There is no basic package as a starting requirement. This is not an experiment but a full commercial launch. Thomas Helbo, CTO at Stofa explained: “The aim is to change the perception of consumers who think that they have no choice when paying for bundles. Now they have a choice and if they want a bundle because it is better value for money, then that is good.

“We need to stand out from the crowd,” Helbo added. “We have been offering skinny bundles for years but we carried out a consumer survey and there were two very clear statements: we pay too much and we pay for channels we do not want.  People did not want to pay for the channels they do not watch.”

Asked whether the product mix could be diversified further, Simon Frost, Head of Media Marketing and Communications at Ericsson, suggested there may be a chance to ‘sell-through’ to more than one bill payer in a home now that so many people have individual viewing devices. “In the connected environment we might see teenagers paying for channels that they are interested in that their parents will not pay for. So there is a greater sell-through opportunity; a segmentation in the home beyond Dad and Mum [making the purchase decisions].”

Broadcasters are also innovating in order to reach out to new market segments, notably to the famed millennials. Jette Nygaard-Andersen, EVP & CEO Central European Operations, and CEO Broadcasting Product & Technology at MTG, the pan-European broadcast group, explained how her company has been diversifying its business thanks to investments like the 74% share acquisition of Turtle Entertainment, the world’s largest e-sports company known for its ESL brand, and the acquisition of DreamHack.

She showed footage from the recent Intel Extreme Masters Championship that attracted 120,000 gaming fans over three days in Katowice, Poland, including an arena packed with youngsters watching their peers playing games live in competition. She suggested every ‘non-millennial’ should visit the event to witness the passion. “Many media executives have realized this is a sport and that audiences are growing exponentially,” she added.

MTG has also been investing in MCNs so that it has a presence in the millennial market, and Nygaard-Andersen explained that this is all about viewership. “This is where the millennials hang out, where we get new ‘digital’ stories and where we get access to new distribution platforms.

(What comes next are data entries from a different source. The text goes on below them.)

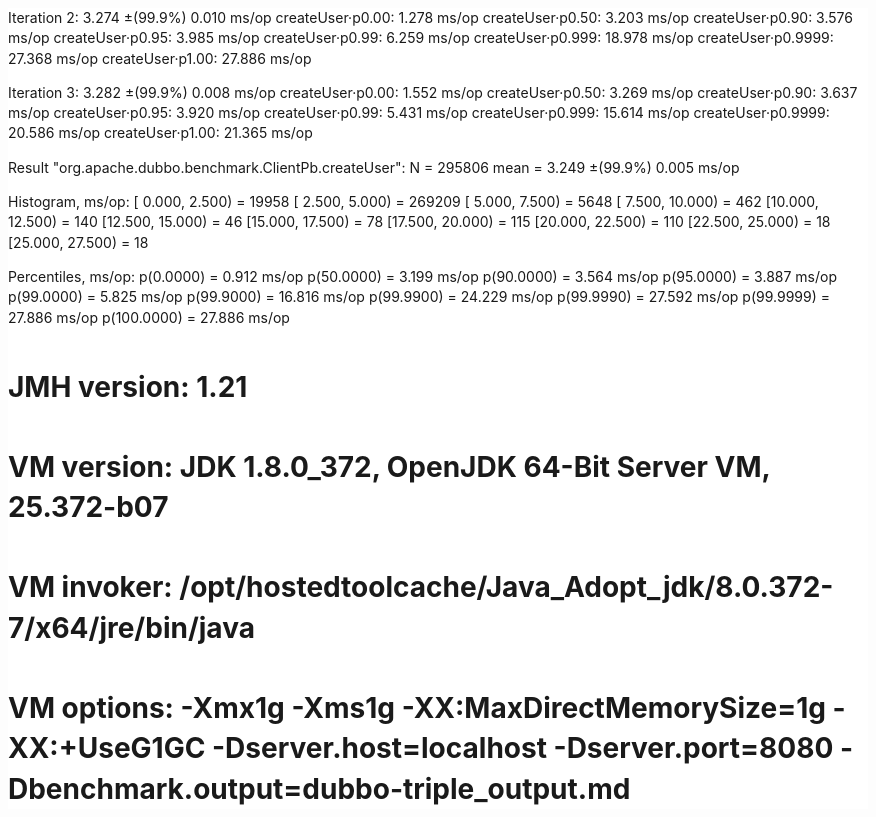 Iteration   2: 3.274 ±(99.9%) 0.010 ms/op
                 createUser·p0.00:   1.278 ms/op
                 createUser·p0.50:   3.203 ms/op
                 createUser·p0.90:   3.576 ms/op
                 createUser·p0.95:   3.985 ms/op
                 createUser·p0.99:   6.259 ms/op
                 createUser·p0.999:  18.978 ms/op
                 createUser·p0.9999: 27.368 ms/op
                 createUser·p1.00:   27.886 ms/op

Iteration   3: 3.282 ±(99.9%) 0.008 ms/op
                 createUser·p0.00:   1.552 ms/op
                 createUser·p0.50:   3.269 ms/op
                 createUser·p0.90:   3.637 ms/op
                 createUser·p0.95:   3.920 ms/op
                 createUser·p0.99:   5.431 ms/op
                 createUser·p0.999:  15.614 ms/op
                 createUser·p0.9999: 20.586 ms/op
                 createUser·p1.00:   21.365 ms/op



Result "org.apache.dubbo.benchmark.ClientPb.createUser":
  N = 295806
  mean =      3.249 ±(99.9%) 0.005 ms/op

  Histogram, ms/op:
    [ 0.000,  2.500) = 19958 
    [ 2.500,  5.000) = 269209 
    [ 5.000,  7.500) = 5648 
    [ 7.500, 10.000) = 462 
    [10.000, 12.500) = 140 
    [12.500, 15.000) = 46 
    [15.000, 17.500) = 78 
    [17.500, 20.000) = 115 
    [20.000, 22.500) = 110 
    [22.500, 25.000) = 18 
    [25.000, 27.500) = 18 

  Percentiles, ms/op:
      p(0.0000) =      0.912 ms/op
     p(50.0000) =      3.199 ms/op
     p(90.0000) =      3.564 ms/op
     p(95.0000) =      3.887 ms/op
     p(99.0000) =      5.825 ms/op
     p(99.9000) =     16.816 ms/op
     p(99.9900) =     24.229 ms/op
     p(99.9990) =     27.592 ms/op
     p(99.9999) =     27.886 ms/op
    p(100.0000) =     27.886 ms/op


# JMH version: 1.21
# VM version: JDK 1.8.0_372, OpenJDK 64-Bit Server VM, 25.372-b07
# VM invoker: /opt/hostedtoolcache/Java_Adopt_jdk/8.0.372-7/x64/jre/bin/java
# VM options: -Xmx1g -Xms1g -XX:MaxDirectMemorySize=1g -XX:+UseG1GC -Dserver.host=localhost -Dserver.port=8080 -Dbenchmark.output=dubbo-triple_output.md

These investments give us the eyeballs and access to fantastic storytelling. It gives us the chance to be a ‘digital’ storyteller.”

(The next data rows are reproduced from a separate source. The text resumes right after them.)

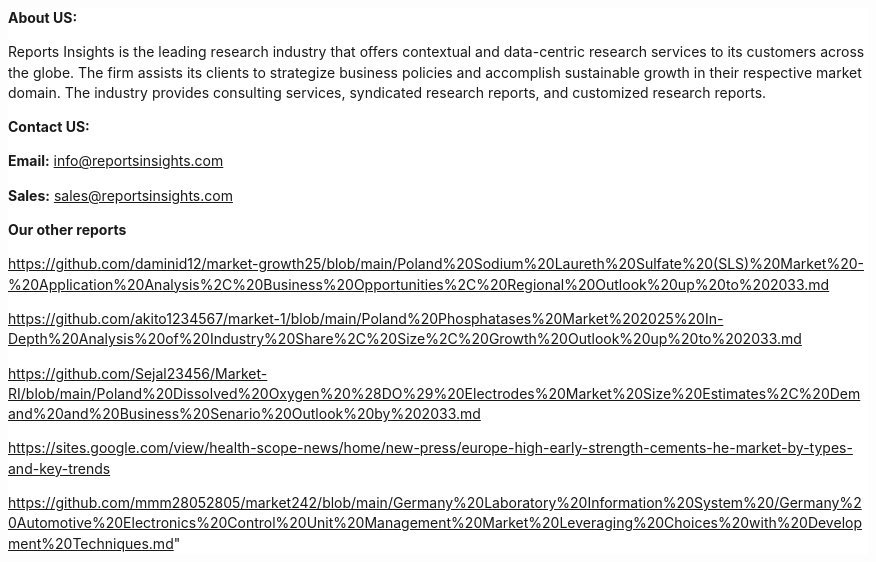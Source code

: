 <strong><strong>About US</strong>:</strong>

Reports Insights is the leading research industry that offers contextual and data-centric research services to its customers across the globe. The firm assists its clients to strategize business policies and accomplish sustainable growth in their respective market domain. The industry provides consulting services, syndicated research reports, and customized research reports.

<strong>Contact US:</strong>

<p class=""""><b>Email:</b> <a href=mailto:info@reportsinsights.com>info@reportsinsights.com</a></p>
<p class=""""><b>Sales:</b> <a href=mailto:sales@reportsinsights.com>sales@reportsinsights.com</a></p>

<strong>Our other reports</strong>

<a href=https://github.com/daminid12/market-growth25/blob/main/Poland%20Sodium%20Laureth%20Sulfate%20(SLS)%20Market%20-%20Application%20Analysis%2C%20Business%20Opportunities%2C%20Regional%20Outlook%20up%20to%202033.md>https://github.com/daminid12/market-growth25/blob/main/Poland%20Sodium%20Laureth%20Sulfate%20(SLS)%20Market%20-%20Application%20Analysis%2C%20Business%20Opportunities%2C%20Regional%20Outlook%20up%20to%202033.md</a>

<a href=https://github.com/akito1234567/market-1/blob/main/Poland%20Phosphatases%20Market%202025%20In-Depth%20Analysis%20of%20Industry%20Share%2C%20Size%2C%20Growth%20Outlook%20up%20to%202033.md>https://github.com/akito1234567/market-1/blob/main/Poland%20Phosphatases%20Market%202025%20In-Depth%20Analysis%20of%20Industry%20Share%2C%20Size%2C%20Growth%20Outlook%20up%20to%202033.md</a>

<a href=https://github.com/Sejal23456/Market-RI/blob/main/Poland%20Dissolved%20Oxygen%20%28DO%29%20Electrodes%20Market%20Size%20Estimates%2C%20Demand%20and%20Business%20Senario%20Outlook%20by%202033.md>https://github.com/Sejal23456/Market-RI/blob/main/Poland%20Dissolved%20Oxygen%20%28DO%29%20Electrodes%20Market%20Size%20Estimates%2C%20Demand%20and%20Business%20Senario%20Outlook%20by%202033.md</a>

<a href=https://sites.google.com/view/health-scope-news/home/new-press/europe-high-early-strength-cements-he-market-by-types-and-key-trends>https://sites.google.com/view/health-scope-news/home/new-press/europe-high-early-strength-cements-he-market-by-types-and-key-trends</a>

<a href=https://github.com/mmm28052805/market242/blob/main/Germany%20Laboratory%20Information%20System%20/Germany%20Automotive%20Electronics%20Control%20Unit%20Management%20Market%20Leveraging%20Choices%20with%20Development%20Techniques.md>https://github.com/mmm28052805/market242/blob/main/Germany%20Laboratory%20Information%20System%20/Germany%20Automotive%20Electronics%20Control%20Unit%20Management%20Market%20Leveraging%20Choices%20with%20Development%20Techniques.md</a>"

Alejandro Cassel Gomez, Lead Consultant for TV at KPN, noted the market opportunity for standalone OTT services from [traditional] service providers in the Netherlands that led to the launch of the Play offer from his company. “There are different groups of customers with different needs: not everyone needs a traditional set-top box and more and more customers are using other devices to enjoy TV. We can apply the learnings of the OTT world to ours.” Cassel Gomez explained that the service had a dedicated group within KPN working on it, aiming to be more agile in order target younger people.

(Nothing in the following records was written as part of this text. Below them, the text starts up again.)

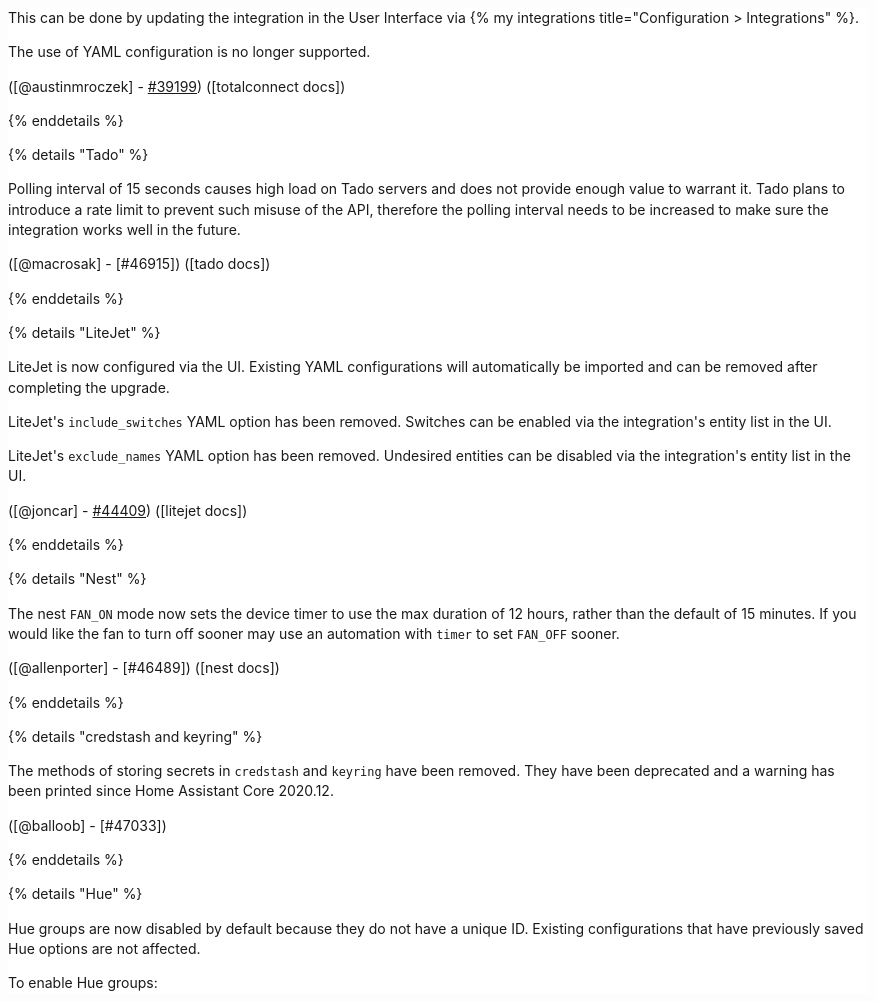 This can be done by updating the integration in the User Interface via
{% my integrations title="Configuration > Integrations" %}.

The use of YAML configuration is no longer supported.

([@austinmroczek] - [#39199]) ([totalconnect docs])

{% enddetails %}

{% details "Tado" %}

Polling interval of 15 seconds causes high load on Tado servers and does not
provide enough value to warrant it. Tado plans to introduce a rate limit to
prevent such misuse of the API, therefore the polling interval needs to be
increased to make sure the integration works well in the future.

([@macrosak] - [#46915]) ([tado docs])

{% enddetails %}

{% details "LiteJet" %}

LiteJet is now configured via the UI. Existing YAML configurations will
automatically be imported and can be removed after completing the upgrade.

LiteJet's `include_switches` YAML option has been removed. Switches can be
enabled via the integration's entity list in the UI.

LiteJet's `exclude_names` YAML option has been removed. Undesired entities can
be disabled via the integration's entity list in the UI.

([@joncar] - [#44409]) ([litejet docs])

{% enddetails %}

{% details "Nest" %}

The nest `FAN_ON` mode now sets the device timer to use the max duration of
12 hours, rather than the default of 15 minutes. If you would like the fan to
turn off sooner may use an automation with `timer` to set `FAN_OFF` sooner.

([@allenporter] - [#46489]) ([nest docs])

{% enddetails %}

{% details "credstash and keyring" %}

The methods of storing secrets in `credstash` and `keyring` have been removed.
They have been deprecated and a warning has been printed since
Home Assistant Core 2020.12.

([@balloob] - [#47033])

{% enddetails %}

{% details "Hue" %}

Hue groups are now disabled by default because they do not have a unique ID.
Existing configurations that have previously saved Hue options are not affected.

To enable Hue groups:


[@larena1]: https://github.com/larena1
[#34760]: https://github.com/home-assistant/core/pull/34760
[#35760]: https://github.com/home-assistant/core/pull/35760
[#36547]: https://github.com/home-assistant/core/pull/36547
[#37775]: https://github.com/home-assistant/core/pull/37775
[#38353]: https://github.com/home-assistant/core/pull/38353
[#38910]: https://github.com/home-assistant/core/pull/38910
[#39199]: https://github.com/home-assistant/core/pull/39199
[#39695]: https://github.com/home-assistant/core/pull/39695
[#40284]: https://github.com/home-assistant/core/pull/40284
[#41347]: https://github.com/home-assistant/core/pull/41347
[#41413]: https://github.com/home-assistant/core/pull/41413
[#41673]: https://github.com/home-assistant/core/pull/41673
[#41682]: https://github.com/home-assistant/core/pull/41682
[#41812]: https://github.com/home-assistant/core/pull/41812
[#42044]: https://github.com/home-assistant/core/pull/42044
[#42527]: https://github.com/home-assistant/core/pull/42527
[#42791]: https://github.com/home-assistant/core/pull/42791
[#43148]: https://github.com/home-assistant/core/pull/43148
[#43198]: https://github.com/home-assistant/core/pull/43198
[#43300]: https://github.com/home-assistant/core/pull/43300
[#43646]: https://github.com/home-assistant/core/pull/43646
[#43683]: https://github.com/home-assistant/core/pull/43683
[#43984]: https://github.com/home-assistant/core/pull/43984
[#44116]: https://github.com/home-assistant/core/pull/44116
[#44161]: https://github.com/home-assistant/core/pull/44161
[#44189]: https://github.com/home-assistant/core/pull/44189
[#44409]: https://github.com/home-assistant/core/pull/44409
[#44626]: https://github.com/home-assistant/core/pull/44626
[#44630]: https://github.com/home-assistant/core/pull/44630
[#44711]: https://github.com/home-assistant/core/pull/44711
[#44713]: https://github.com/home-assistant/core/pull/44713
[#44813]: https://github.com/home-assistant/core/pull/44813
[#44840]: https://github.com/home-assistant/core/pull/44840
[#44873]: https://github.com/home-assistant/core/pull/44873
[#44892]: https://github.com/home-assistant/core/pull/44892
[#44903]: https://github.com/home-assistant/core/pull/44903
[#44981]: https://github.com/home-assistant/core/pull/44981
[#45031]: https://github.com/home-assistant/core/pull/45031
[#45042]: https://github.com/home-assistant/core/pull/45042
[#45074]: https://github.com/home-assistant/core/pull/45074
[#45152]: https://github.com/home-assistant/core/pull/45152
[#45161]: https://github.com/home-assistant/core/pull/45161
[#45257]: https://github.com/home-assistant/core/pull/45257
[#45270]: https://github.com/home-assistant/core/pull/45270
[#45328]: https://github.com/home-assistant/core/pull/45328
[#45387]: https://github.com/home-assistant/core/pull/45387
[#45402]: https://github.com/home-assistant/core/pull/45402
[#45406]: https://github.com/home-assistant/core/pull/45406
[#45407]: https://github.com/home-assistant/core/pull/45407
[#45421]: https://github.com/home-assistant/core/pull/45421
[#45430]: https://github.com/home-assistant/core/pull/45430
[#45431]: https://github.com/home-assistant/core/pull/45431
[#45433]: https://github.com/home-assistant/core/pull/45433
[#45478]: https://github.com/home-assistant/core/pull/45478
[#45485]: https://github.com/home-assistant/core/pull/45485
[#45500]: https://github.com/home-assistant/core/pull/45500
[#45528]: https://github.com/home-assistant/core/pull/45528
[#45534]: https://github.com/home-assistant/core/pull/45534
[#45536]: https://github.com/home-assistant/core/pull/45536
[#45540]: https://github.com/home-assistant/core/pull/45540
[#45541]: https://github.com/home-assistant/core/pull/45541
[#45543]: https://github.com/home-assistant/core/pull/45543
[#45547]: https://github.com/home-assistant/core/pull/45547
[#45549]: https://github.com/home-assistant/core/pull/45549
[#45550]: https://github.com/home-assistant/core/pull/45550
[#45558]: https://github.com/home-assistant/core/pull/45558
[#45577]: https://github.com/home-assistant/core/pull/45577
[#45582]: https://github.com/home-assistant/core/pull/45582
[#45585]: https://github.com/home-assistant/core/pull/45585
[#45587]: https://github.com/home-assistant/core/pull/45587
[#45590]: https://github.com/home-assistant/core/pull/45590
[#45591]: https://github.com/home-assistant/core/pull/45591
[#45592]: https://github.com/home-assistant/core/pull/45592
[#45593]: https://github.com/home-assistant/core/pull/45593
[#45600]: https://github.com/home-assistant/core/pull/45600
[#45610]: https://github.com/home-assistant/core/pull/45610
[#45614]: https://github.com/home-assistant/core/pull/45614
[#45617]: https://github.com/home-assistant/core/pull/45617
[#45619]: https://github.com/home-assistant/core/pull/45619
[#45630]: https://github.com/home-assistant/core/pull/45630
[#45637]: https://github.com/home-assistant/core/pull/45637
[#45639]: https://github.com/home-assistant/core/pull/45639
[#45663]: https://github.com/home-assistant/core/pull/45663
[#45664]: https://github.com/home-assistant/core/pull/45664
[#45668]: https://github.com/home-assistant/core/pull/45668
[#45669]: https://github.com/home-assistant/core/pull/45669
[#45670]: https://github.com/home-assistant/core/pull/45670
[#45673]: https://github.com/home-assistant/core/pull/45673
[#45677]: https://github.com/home-assistant/core/pull/45677
[#45681]: https://github.com/home-assistant/core/pull/45681
[#45683]: https://github.com/home-assistant/core/pull/45683
[#45686]: https://github.com/home-assistant/core/pull/45686
[#45690]: https://github.com/home-assistant/core/pull/45690
[#45691]: https://github.com/home-assistant/core/pull/45691
[#45692]: https://github.com/home-assistant/core/pull/45692
[#45696]: https://github.com/home-assistant/core/pull/45696
[#45698]: https://github.com/home-assistant/core/pull/45698
[#45701]: https://github.com/home-assistant/core/pull/45701
[#45704]: https://github.com/home-assistant/core/pull/45704
[#45705]: https://github.com/home-assistant/core/pull/45705
[#45706]: https://github.com/home-assistant/core/pull/45706
[#45707]: https://github.com/home-assistant/core/pull/45707
[#45710]: https://github.com/home-assistant/core/pull/45710
[#45713]: https://github.com/home-assistant/core/pull/45713
[#45718]: https://github.com/home-assistant/core/pull/45718
[#45721]: https://github.com/home-assistant/core/pull/45721
[#45723]: https://github.com/home-assistant/core/pull/45723
[#45724]: https://github.com/home-assistant/core/pull/45724
[#45726]: https://github.com/home-assistant/core/pull/45726
[#45730]: https://github.com/home-assistant/core/pull/45730
[#45731]: https://github.com/home-assistant/core/pull/45731
[#45732]: https://github.com/home-assistant/core/pull/45732
[#45734]: https://github.com/home-assistant/core/pull/45734
[#45737]: https://github.com/home-assistant/core/pull/45737
[#45743]: https://github.com/home-assistant/core/pull/45743
[#45752]: https://github.com/home-assistant/core/pull/45752
[#45755]: https://github.com/home-assistant/core/pull/45755
[#45758]: https://github.com/home-assistant/core/pull/45758
[#45759]: https://github.com/home-assistant/core/pull/45759
[#45762]: https://github.com/home-assistant/core/pull/45762
[#45767]: https://github.com/home-assistant/core/pull/45767
[#45768]: https://github.com/home-assistant/core/pull/45768
[#45777]: https://github.com/home-assistant/core/pull/45777
[#45778]: https://github.com/home-assistant/core/pull/45778
[#45783]: https://github.com/home-assistant/core/pull/45783
[#45784]: https://github.com/home-assistant/core/pull/45784
[#45785]: https://github.com/home-assistant/core/pull/45785
[#45788]: https://github.com/home-assistant/core/pull/45788
[#45791]: https://github.com/home-assistant/core/pull/45791
[#45794]: https://github.com/home-assistant/core/pull/45794
[#45803]: https://github.com/home-assistant/core/pull/45803
[#45804]: https://github.com/home-assistant/core/pull/45804
[#45806]: https://github.com/home-assistant/core/pull/45806
[#45811]: https://github.com/home-assistant/core/pull/45811
[#45819]: https://github.com/home-assistant/core/pull/45819
[#45824]: https://github.com/home-assistant/core/pull/45824
[#45828]: https://github.com/home-assistant/core/pull/45828
[#45829]: https://github.com/home-assistant/core/pull/45829
[#45832]: https://github.com/home-assistant/core/pull/45832
[#45835]: https://github.com/home-assistant/core/pull/45835
[#45836]: https://github.com/home-assistant/core/pull/45836
[#45837]: https://github.com/home-assistant/core/pull/45837
[#45839]: https://github.com/home-assistant/core/pull/45839
[#45840]: https://github.com/home-assistant/core/pull/45840
[#45842]: https://github.com/home-assistant/core/pull/45842
[#45843]: https://github.com/home-assistant/core/pull/45843
[#45844]: https://github.com/home-assistant/core/pull/45844
[#45845]: https://github.com/home-assistant/core/pull/45845
[#45847]: https://github.com/home-assistant/core/pull/45847
[#45848]: https://github.com/home-assistant/core/pull/45848
[#45850]: https://github.com/home-assistant/core/pull/45850
[#45854]: https://github.com/home-assistant/core/pull/45854
[#45855]: https://github.com/home-assistant/core/pull/45855
[#45859]: https://github.com/home-assistant/core/pull/45859
[#45869]: https://github.com/home-assistant/core/pull/45869
[#45870]: https://github.com/home-assistant/core/pull/45870
[#45871]: https://github.com/home-assistant/core/pull/45871
[#45877]: https://github.com/home-assistant/core/pull/45877
[#45879]: https://github.com/home-assistant/core/pull/45879
[#45886]: https://github.com/home-assistant/core/pull/45886
[#45898]: https://github.com/home-assistant/core/pull/45898
[#45899]: https://github.com/home-assistant/core/pull/45899
[#45907]: https://github.com/home-assistant/core/pull/45907
[#45913]: https://github.com/home-assistant/core/pull/45913
[#45919]: https://github.com/home-assistant/core/pull/45919
[#45923]: https://github.com/home-assistant/core/pull/45923
[#45926]: https://github.com/home-assistant/core/pull/45926
[#45927]: https://github.com/home-assistant/core/pull/45927
[#45928]: https://github.com/home-assistant/core/pull/45928
[#45930]: https://github.com/home-assistant/core/pull/45930
[#45935]: https://github.com/home-assistant/core/pull/45935
[#45937]: https://github.com/home-assistant/core/pull/45937
[#45938]: https://github.com/home-assistant/core/pull/45938
[#45940]: https://github.com/home-assistant/core/pull/45940
[#45941]: https://github.com/home-assistant/core/pull/45941
[#45942]: https://github.com/home-assistant/core/pull/45942
[#45950]: https://github.com/home-assistant/core/pull/45950
[#45951]: https://github.com/home-assistant/core/pull/45951
[#45962]: https://github.com/home-assistant/core/pull/45962
[#45968]: https://github.com/home-assistant/core/pull/45968
[#45973]: https://github.com/home-assistant/core/pull/45973
[#45976]: https://github.com/home-assistant/core/pull/45976
[#45985]: https://github.com/home-assistant/core/pull/45985
[#45991]: https://github.com/home-assistant/core/pull/45991
[#45999]: https://github.com/home-assistant/core/pull/45999
[#46001]: https://github.com/home-assistant/core/pull/46001
[#46012]: https://github.com/home-assistant/core/pull/46012
[#46015]: https://github.com/home-assistant/core/pull/46015
[#46016]: https://github.com/home-assistant/core/pull/46016
[#46017]: https://github.com/home-assistant/core/pull/46017
[#46019]: https://github.com/home-assistant/core/pull/46019
[#46024]: https://github.com/home-assistant/core/pull/46024
[#46027]: https://github.com/home-assistant/core/pull/46027
[#46028]: https://github.com/home-assistant/core/pull/46028
[#46029]: https://github.com/home-assistant/core/pull/46029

He also highlighted the demand among KPN customers for Netflix – and the response was to integrate the SVOD service into the IPTV platform. Proximus, the Belgian telco and IPTV provider, has also integrated Netflix and Stephanie Rockmann, Director for Content and Media at the company, declared: “We love OTT. We see ourselves as an aggregator of content; we connect people with what matters to them. We integrated Neflix last year and it has been brilliant, exactly the kind of seamless service we want to offer customers.”

Michael Lantz, CEO at Accedo, which provides UEX and apps development including all the client and back office lifecycle management, believes the user experience must now reflect the diverse behaviours within the television viewing population. This means more dynamic UEXs, with some features more prominent depending on the way you watch TV. “This is an excellent way of improving customer satisfaction,” he argues.